I'm currently a PhD student at STOR-i. Before coming to Lancaster, I did a MSc in Scientific Computation and Industrial Mathematics at the University of Nottingham, and before that did a BA in Mathematics at the University of Cambridge.

My Research

The title of my PhD is 'Dynamic Allocation of Assets Subject to Failure and Replenishment'. To explain, allocation of assets is a common real-life problem, and a much-studied one. The simple expedient of allowing the assets to fail and require repair renders simple allocation problems difficult, and complex allocation problems nearly unsolvable.

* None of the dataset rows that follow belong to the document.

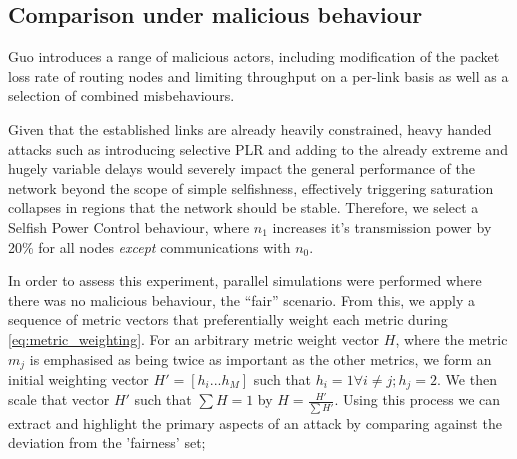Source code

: \documentclass[conference]{IEEEtran}
\begin{document}
\subsection{Comparison under malicious behaviour}

Guo introduces a range of malicious actors, including modification of the packet loss rate of routing nodes and limiting throughput on a per-link basis as well as a selection of combined misbehaviours. 

Given that the established links are already heavily constrained, heavy handed attacks such as introducing selective PLR and adding to the already extreme and hugely variable delays would severely impact the general performance of the network beyond the scope of simple selfishness, effectively triggering saturation collapses in regions that the network should be stable.
Therefore, we select a Selfish Power Control behaviour, where $n_1$ increases it's transmission power by 20\% for all nodes \emph{except} communications with $n_0$.

In order to assess this experiment, parallel simulations were performed where there was no malicious behaviour, the ``fair'' scenario. 
From this, we apply a sequence of metric vectors that preferentially weight each metric during \eqref{eq:metric_weighting}.
For an arbitrary metric weight vector $H$, where the metric $m_j$ is emphasised as being twice as important as the other metrics, we form an initial weighting vector $H'=[h_i...h_M]$ such that $h_i = 1 \forall i \ne j; h_j=2$. We then scale that vector $H'$ such that $\sum H = 1$ by $H= \frac{H'}{\sum H'}$.
Using this process we can extract and highlight the primary aspects of an attack by comparing against the deviation from the 'fairness' set; 
\end{document}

As such, my PhD aims to look at heuristic methods effective for such problems, in circumstances where the size and complexity of the problem renders exact methods impractical. I will be initially looking at myopic and index policies, as they are inherently computationally efficient.

My PhD

The project concerns the analysis of generic models for dynamic resource allocation in situations where the assets available for deployment are subject to failure or depletion. Suppose that N assets are available for allocation to K tasks. Once deployed, each asset has a useful life of limited duration, at the end of which it is sent for repair/replenishment. Once repaired/ replenished, the asset is again available for redeployment. The central question for analysis concerns how newly replenished assets should be allocated to the K tasks which require them.

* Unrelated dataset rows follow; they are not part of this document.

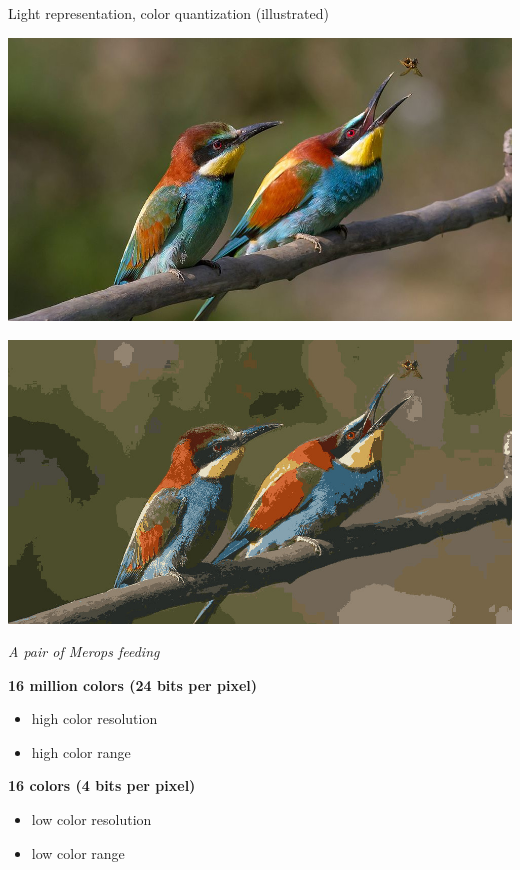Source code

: \begin{frame}{Light representation, color quantization (illustrated)}
  \begin{minipage}[b]{0.45\textwidth}
    \centering
    \includegraphics[width=\textwidth]{slides/graphics-introduction/pair-of-merops.jpg}
  \end{minipage}
  \hfill
  \begin{minipage}[b]{0.45\textwidth}
    \centering
    \includegraphics[width=\textwidth]{slides/graphics-introduction/pair-of-merops-16-colors.jpg}
  \end{minipage}

  \begin{center}
     \textit{\small A pair of Merops feeding}
  \end{center}

  \begin{minipage}[b]{0.45\textwidth}
    \centering
    \textbf{16 million colors (24 bits per pixel)}
    \begin{itemize}
    \item high color resolution
    \item high color range
    \end{itemize}
  \end{minipage}
  \hfill
  \begin{minipage}[b]{0.45\textwidth}
    \centering
    \textbf{16 colors (4 bits per pixel)}
    \begin{itemize}
    \item low color resolution
    \item low color range
    \end{itemize}
  \end{minipage}
\end{frame}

The tasks will be linked in many applications. Consider our assets to be UAVs searching for targets in a communication degraded environment. Some UAVs search for targets (task 1 is search, say) while other UAVs form a line-of-sight communication network (tasks 2,…,K are communication at distinct network locations, say) back to the centre of operations (base). A target is only detected if its sighting is reported back to base successfully. In order for this system to function effectively, we need some UAVs searching, with enough UAVs also deployed to form a fully connected communication network from the search region to base. UAVs have a limited endurance and must periodically return to refuel. After refuelling, a UAV is sent back to the area of operation as either a searcher (task 1) or a communicator (one of tasks 2,…,K). The goal is to determine effective approaches to UAV deployment

We aim to develop optimal or near-optimal heuristic policies for UAV assignment to maximise objectives such as the long-run target detection rate. Contributions may include: (i) formulation of a Markov decision process model to determine optimal assignment policies, to be solved for small instances; (ii) development of heuristic assignment policies that are fast to compute and which perform well in a variety of circumstances; (iii) extensions to build in more realism.

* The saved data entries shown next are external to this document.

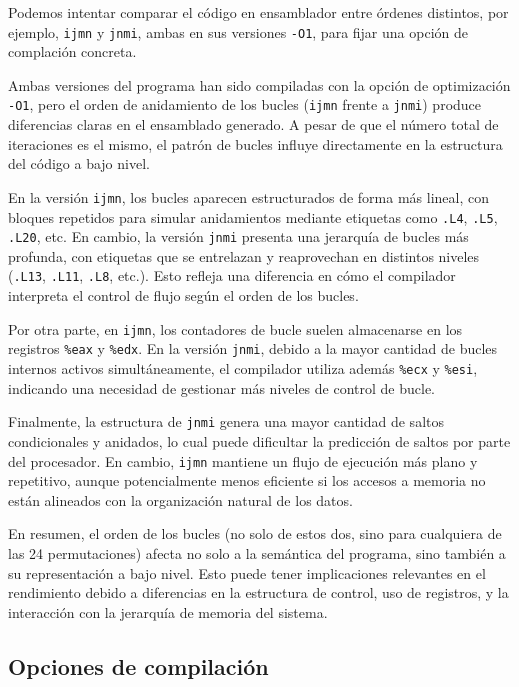 \documentclass[11pt,a4paper,twoside]{article}
\theoremstyle{definition}
\begin{document}
	Podemos intentar comparar el código en ensamblador entre órdenes distintos, por ejemplo, \texttt{ijmn} y \texttt{jnmi}, ambas en sus versiones \texttt{-O1}, para fijar una opción de complación concreta.
	
	Ambas versiones del programa han sido compiladas con la opción de optimización \texttt{-O1}, pero el orden de anidamiento de los bucles (\texttt{ijmn} frente a \texttt{jnmi}) produce diferencias claras en el ensamblado generado. A pesar de que el número total de iteraciones es el mismo, el patrón de bucles influye directamente en la estructura del código a bajo nivel.
	
	En la versión \texttt{ijmn}, los bucles aparecen estructurados de forma más lineal, con bloques repetidos para simular anidamientos mediante etiquetas como \texttt{.L4}, \texttt{.L5}, \texttt{.L20}, etc. En cambio, la versión \texttt{jnmi} presenta una jerarquía de bucles más profunda, con etiquetas que se entrelazan y reaprovechan en distintos niveles (\texttt{.L13}, \texttt{.L11}, \texttt{.L8}, etc.). Esto refleja una diferencia en cómo el compilador interpreta el control de flujo según el orden de los bucles.
		
	Por otra parte, en \texttt{ijmn}, los contadores de bucle suelen almacenarse en los registros \texttt{\%eax} y \texttt{\%edx}. En la versión \texttt{jnmi}, debido a la mayor cantidad de bucles internos activos simultáneamente, el compilador utiliza además \texttt{\%ecx} y \texttt{\%esi}, indicando una necesidad de gestionar más niveles de control de bucle.
		
	Finalmente, la estructura de \texttt{jnmi} genera una mayor cantidad de saltos condicionales y anidados, lo cual puede dificultar la predicción de saltos por parte del procesador. En cambio, \texttt{ijmn} mantiene un flujo de ejecución más plano y repetitivo, aunque potencialmente menos eficiente si los accesos a memoria no están alineados con la organización natural de los datos.
	
	En resumen, el orden de los bucles (no solo de estos dos, sino para cualquiera de las 24 permutaciones) afecta no solo a la semántica del programa, sino también a su representación a bajo nivel. Esto puede tener implicaciones relevantes en el rendimiento debido a diferencias en la estructura de control, uso de registros, y la interacción con la jerarquía de memoria del sistema.
	
	
	\subsection{Opciones de compilación}
	
\end{document}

Initially we will assume failure times and replenishment times follow exponential distributions. However, in many situations this is not realistic, so we may investigate better ways to model these times to balance realism and tractability. Another possible extension is that rather than always assigning an asset to a task immediately after replenishment, it may be better to keep some assets in reserve, ready to be assigned when other assets fail.